02:00 Achrafieh – Beyrouth
Place Sassine, un drapeau rouge et blanc virevolte au-dessus de nos têtes. Un cèdre vert imposant y siège majestueusement et guide notre marche au quotidien vers ce centre névralgique du quartier d’Achrafieh, à l’est de Beyrouth. Nous nous sommes accoutumés à donner rendez-vous ici, juste devant le cordon-bleu, Douayhe, reconnu pour sa Knaféh fondante (pâtisserie locale d’origine palestinienne au fromage blanc).
Dès que les dernières lumières naturelles nous quittent, le quartier prend des allures différentes. Des guirlandes multicolores illuminent ces ruelles, qui ne désemplissent plus en cette période de fête. Une large proportion de la diaspora libanaise rentre au bercail pour passer Noël en famille.
Le pays du cèdre est un pays de diaspora, et ça ne date pas d’hier. Dès la fin du 19ème siècle, de nombreux mouvements d’immigration se sont succédés. Ce phénomène a été renforcé durant la période de la guerre civile (1975-1990) et a fait du Liban un pays qui compte plus de ressortissants en dehors de son territoire que de résidents permanents.
Où qu’ils soient, les libanais développent un fort attachement à leur pays. Un sentiment souvent ambivalent, entre la fierté, la lassitude et la révolte. Ce qui n’est pas sans poser problème pour un pays qui repose sur un équilibre fragile.
Coquette, Beyrouth prend son temps avant d’enjôler gracieusement ses visiteurs. Sa parure d’hiver diffère ; des crèches et des sapins parsèment les carrefours et des installations en néon sous forme de luges et de Père Noël scintillent vivement. Les décorations lumineuses entraînent une impression visuelle de papillotement. On se frotte les mains et l’on souffle à l’intérieur des paumes pour se réchauffer. Beaucoup de passants se pressent vers le centre commercial ABC voisin. Ils en ressortent les mains chargées de paquets. L’esprit de Noël est là, une ambiance apaisante.

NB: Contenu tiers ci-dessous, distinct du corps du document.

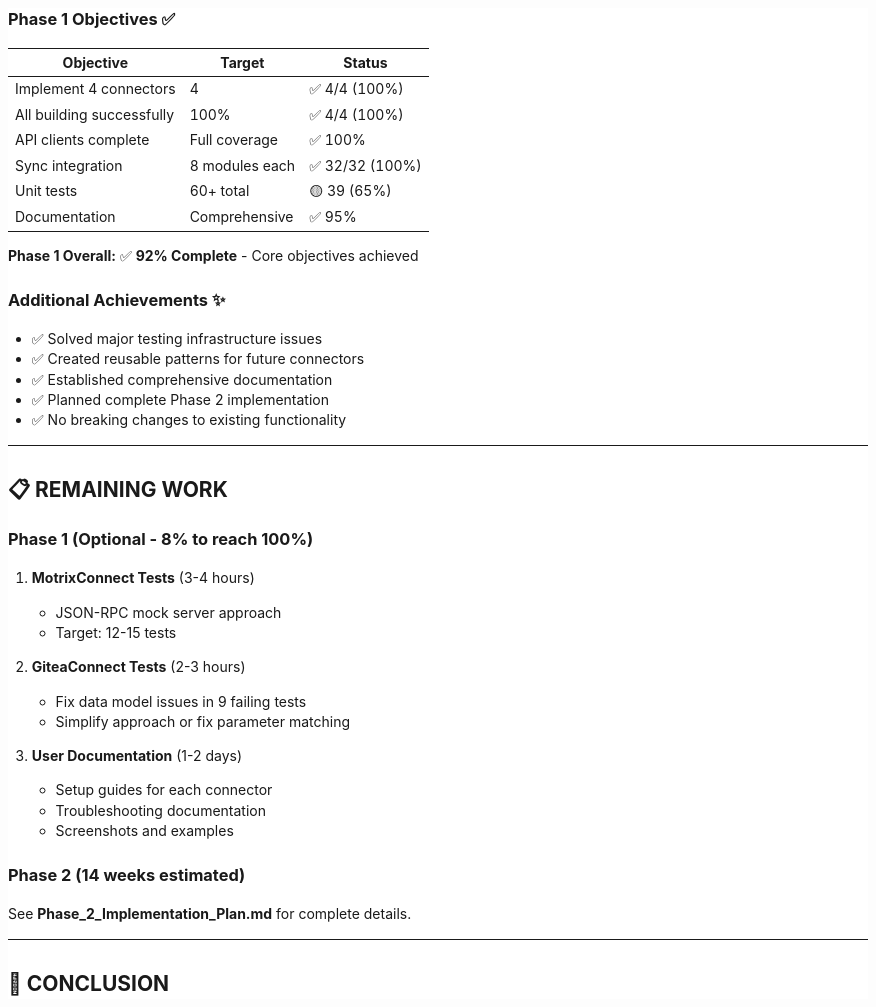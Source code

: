### Phase 1 Objectives ✅

| Objective | Target | Status |
|-----------|--------|--------|
| Implement 4 connectors | 4 | ✅ 4/4 (100%) |
| All building successfully | 100% | ✅ 4/4 (100%) |
| API clients complete | Full coverage | ✅ 100% |
| Sync integration | 8 modules each | ✅ 32/32 (100%) |
| Unit tests | 60+ total | 🟡 39 (65%) |
| Documentation | Comprehensive | ✅ 95% |

**Phase 1 Overall:** ✅ **92% Complete** - Core objectives achieved

### Additional Achievements ✨

- ✅ Solved major testing infrastructure issues
- ✅ Created reusable patterns for future connectors
- ✅ Established comprehensive documentation
- ✅ Planned complete Phase 2 implementation
- ✅ No breaking changes to existing functionality

---

## 📋 REMAINING WORK

### Phase 1 (Optional - 8% to reach 100%)

1. **MotrixConnect Tests** (3-4 hours)
   - JSON-RPC mock server approach
   - Target: 12-15 tests

2. **GiteaConnect Tests** (2-3 hours)
   - Fix data model issues in 9 failing tests
   - Simplify approach or fix parameter matching

3. **User Documentation** (1-2 days)
   - Setup guides for each connector
   - Troubleshooting documentation
   - Screenshots and examples

### Phase 2 (14 weeks estimated)

See **Phase_2_Implementation_Plan.md** for complete details.

---

## 🎉 CONCLUSION
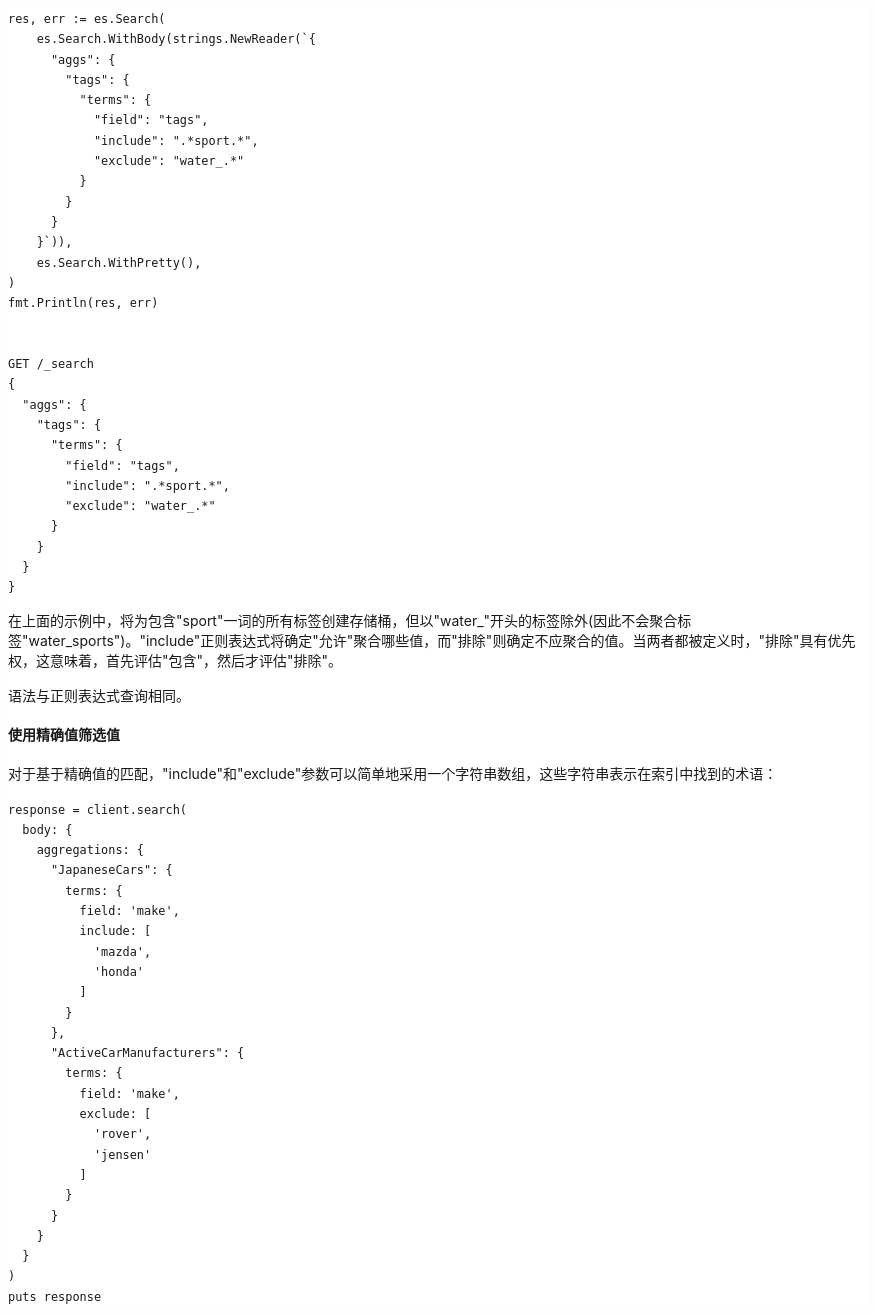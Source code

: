     
    res, err := es.Search(
    	es.Search.WithBody(strings.NewReader(`{
    	  "aggs": {
    	    "tags": {
    	      "terms": {
    	        "field": "tags",
    	        "include": ".*sport.*",
    	        "exclude": "water_.*"
    	      }
    	    }
    	  }
    	}`)),
    	es.Search.WithPretty(),
    )
    fmt.Println(res, err)
    
    
    GET /_search
    {
      "aggs": {
        "tags": {
          "terms": {
            "field": "tags",
            "include": ".*sport.*",
            "exclude": "water_.*"
          }
        }
      }
    }

在上面的示例中，将为包含"sport"一词的所有标签创建存储桶，但以"water_"开头的标签除外(因此不会聚合标签"water_sports")。"include"正则表达式将确定"允许"聚合哪些值，而"排除"则确定不应聚合的值。当两者都被定义时，"排除"具有优先权，这意味着，首先评估"包含"，然后才评估"排除"。

语法与正则表达式查询相同。

#### 使用精确值筛选值

对于基于精确值的匹配，"include"和"exclude"参数可以简单地采用一个字符串数组，这些字符串表示在索引中找到的术语：

    
    
    response = client.search(
      body: {
        aggregations: {
          "JapaneseCars": {
            terms: {
              field: 'make',
              include: [
                'mazda',
                'honda'
              ]
            }
          },
          "ActiveCarManufacturers": {
            terms: {
              field: 'make',
              exclude: [
                'rover',
                'jensen'
              ]
            }
          }
        }
      }
    )
    puts response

En quête de tiédeur, nous remontons le haut du boulevard en direction de Gemmayze, cœur battant des nuits beyrouthines. De petits bars accueillent une jeunesse effervescente, dont le sourire ne se fane jamais.

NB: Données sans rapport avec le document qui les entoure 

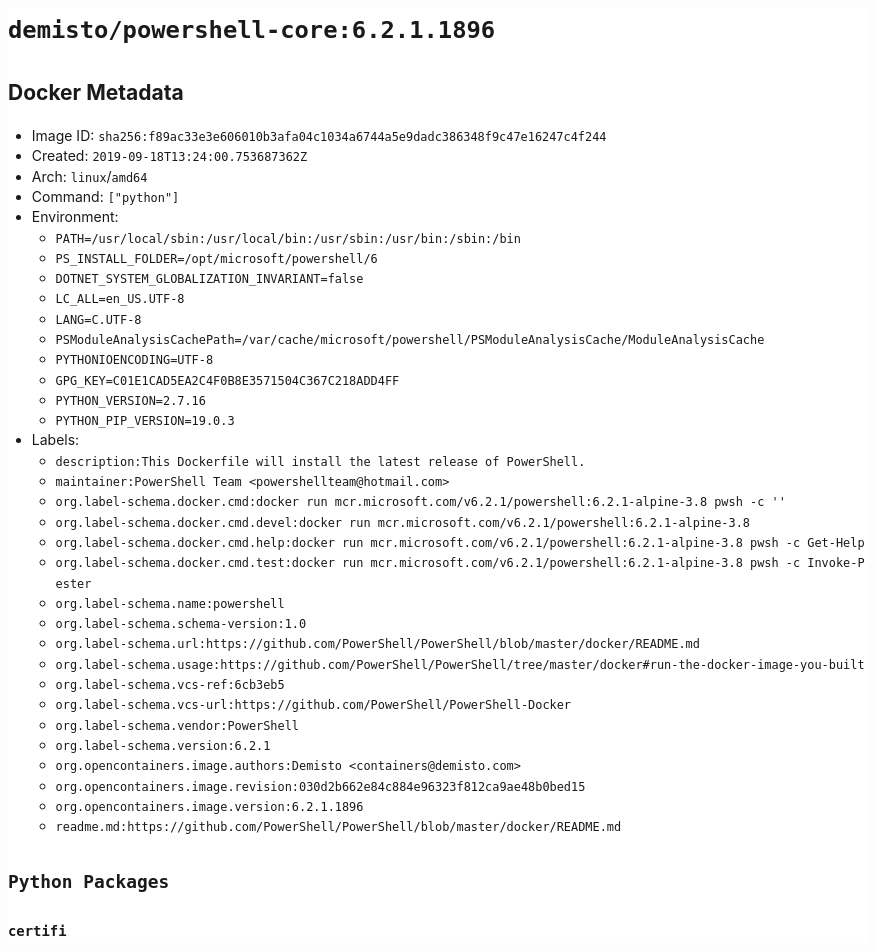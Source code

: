# `demisto/powershell-core:6.2.1.1896`

## Docker Metadata
- Image ID: `sha256:f89ac33e3e606010b3afa04c1034a6744a5e9dadc386348f9c47e16247c4f244`
- Created: `2019-09-18T13:24:00.753687362Z`
- Arch: `linux`/`amd64`
- Command: `["python"]`
- Environment:
  - `PATH=/usr/local/sbin:/usr/local/bin:/usr/sbin:/usr/bin:/sbin:/bin`
  - `PS_INSTALL_FOLDER=/opt/microsoft/powershell/6`
  - `DOTNET_SYSTEM_GLOBALIZATION_INVARIANT=false`
  - `LC_ALL=en_US.UTF-8`
  - `LANG=C.UTF-8`
  - `PSModuleAnalysisCachePath=/var/cache/microsoft/powershell/PSModuleAnalysisCache/ModuleAnalysisCache`
  - `PYTHONIOENCODING=UTF-8`
  - `GPG_KEY=C01E1CAD5EA2C4F0B8E3571504C367C218ADD4FF`
  - `PYTHON_VERSION=2.7.16`
  - `PYTHON_PIP_VERSION=19.0.3`
- Labels:
  - `description:This Dockerfile will install the latest release of PowerShell.`
  - `maintainer:PowerShell Team <powershellteam@hotmail.com>`
  - `org.label-schema.docker.cmd:docker run mcr.microsoft.com/v6.2.1/powershell:6.2.1-alpine-3.8 pwsh -c ''`
  - `org.label-schema.docker.cmd.devel:docker run mcr.microsoft.com/v6.2.1/powershell:6.2.1-alpine-3.8`
  - `org.label-schema.docker.cmd.help:docker run mcr.microsoft.com/v6.2.1/powershell:6.2.1-alpine-3.8 pwsh -c Get-Help`
  - `org.label-schema.docker.cmd.test:docker run mcr.microsoft.com/v6.2.1/powershell:6.2.1-alpine-3.8 pwsh -c Invoke-Pester`
  - `org.label-schema.name:powershell`
  - `org.label-schema.schema-version:1.0`
  - `org.label-schema.url:https://github.com/PowerShell/PowerShell/blob/master/docker/README.md`
  - `org.label-schema.usage:https://github.com/PowerShell/PowerShell/tree/master/docker#run-the-docker-image-you-built`
  - `org.label-schema.vcs-ref:6cb3eb5`
  - `org.label-schema.vcs-url:https://github.com/PowerShell/PowerShell-Docker`
  - `org.label-schema.vendor:PowerShell`
  - `org.label-schema.version:6.2.1`
  - `org.opencontainers.image.authors:Demisto <containers@demisto.com>`
  - `org.opencontainers.image.revision:030d2b662e84c884e96323f812ca9ae48b0bed15`
  - `org.opencontainers.image.version:6.2.1.1896`
  - `readme.md:https://github.com/PowerShell/PowerShell/blob/master/docker/README.md`


## `Python Packages`


### `certifi`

Ils débuteront leur soirée ici et la finiront un peu plus loin à Mar Mikhail. Une rue branchée, qui a cédé son nom au quartier qui, le soir venu, se métamorphose en géante salle de fête pour contenir l’insomnie joviale, l’énergie fougueuse des bons vivants qui y affluent. Peu importe la brume menaçante qui peut voguer au-dessus des têtes et les chocs géopolitiques qui secouent la région, la jeunesse libanaise reste fidèle à son hédonisme. Ici, on s’accroche à une fureur de vivre et une insouciance assumée face à tous les tourments.

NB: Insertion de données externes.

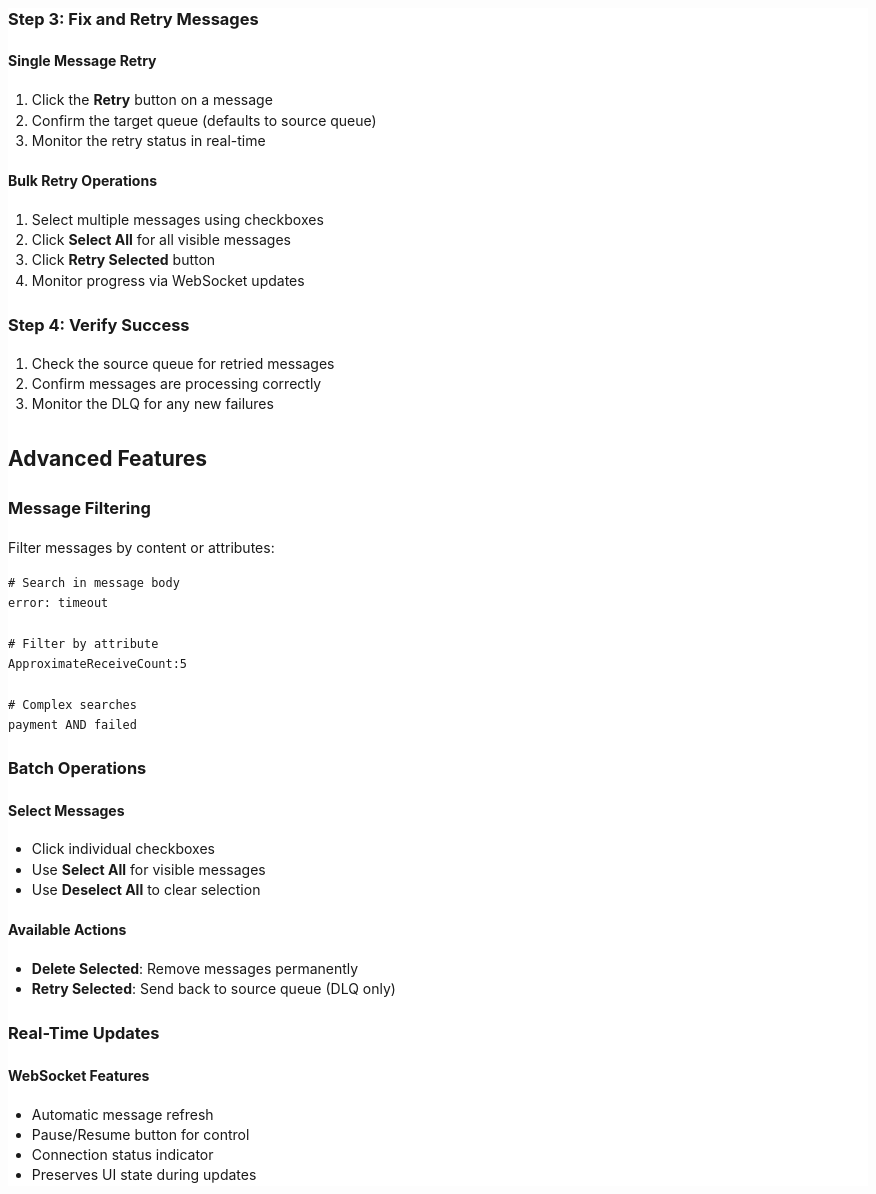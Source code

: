 ### Step 3: Fix and Retry Messages

#### Single Message Retry
1. Click the **Retry** button on a message
2. Confirm the target queue (defaults to source queue)
3. Monitor the retry status in real-time

#### Bulk Retry Operations
1. Select multiple messages using checkboxes
2. Click **Select All** for all visible messages
3. Click **Retry Selected** button
4. Monitor progress via WebSocket updates

### Step 4: Verify Success

1. Check the source queue for retried messages
2. Confirm messages are processing correctly
3. Monitor the DLQ for any new failures

## Advanced Features

### Message Filtering

Filter messages by content or attributes:
```
# Search in message body
error: timeout

# Filter by attribute
ApproximateReceiveCount:5

# Complex searches
payment AND failed
```

### Batch Operations

#### Select Messages
- Click individual checkboxes
- Use **Select All** for visible messages
- Use **Deselect All** to clear selection

#### Available Actions
- **Delete Selected**: Remove messages permanently
- **Retry Selected**: Send back to source queue (DLQ only)

### Real-Time Updates

#### WebSocket Features
- Automatic message refresh
- Pause/Resume button for control
- Connection status indicator
- Preserves UI state during updates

De pubs en bars, les « Hayate », « Habibti » ponctuent toutes les discussions. Inutile de retenir le nom de ces espaces de rencontres, la chaleur de leur accueil pourra être retrouvée ailleurs. Ici, on ne s’attache pas aux lieux, qui souvent déménagent, mais aux gens et à leur conversation.
Avant de retrouver les bras de Morphée, nous nous offrons une dernière balade en voiture. On s’arrêtera à Raouché, pour apprécier le calme de la corniche, si plébiscitée en journée. Un rocher qui émerge d’une mer sur laquelle flottent les reflets d’un ciel étoilé.
Les vagues s’écrasent sur les rochers et un feu d’artifice de petites gouttes perlées vient revivifier nos visages à moitié endormis.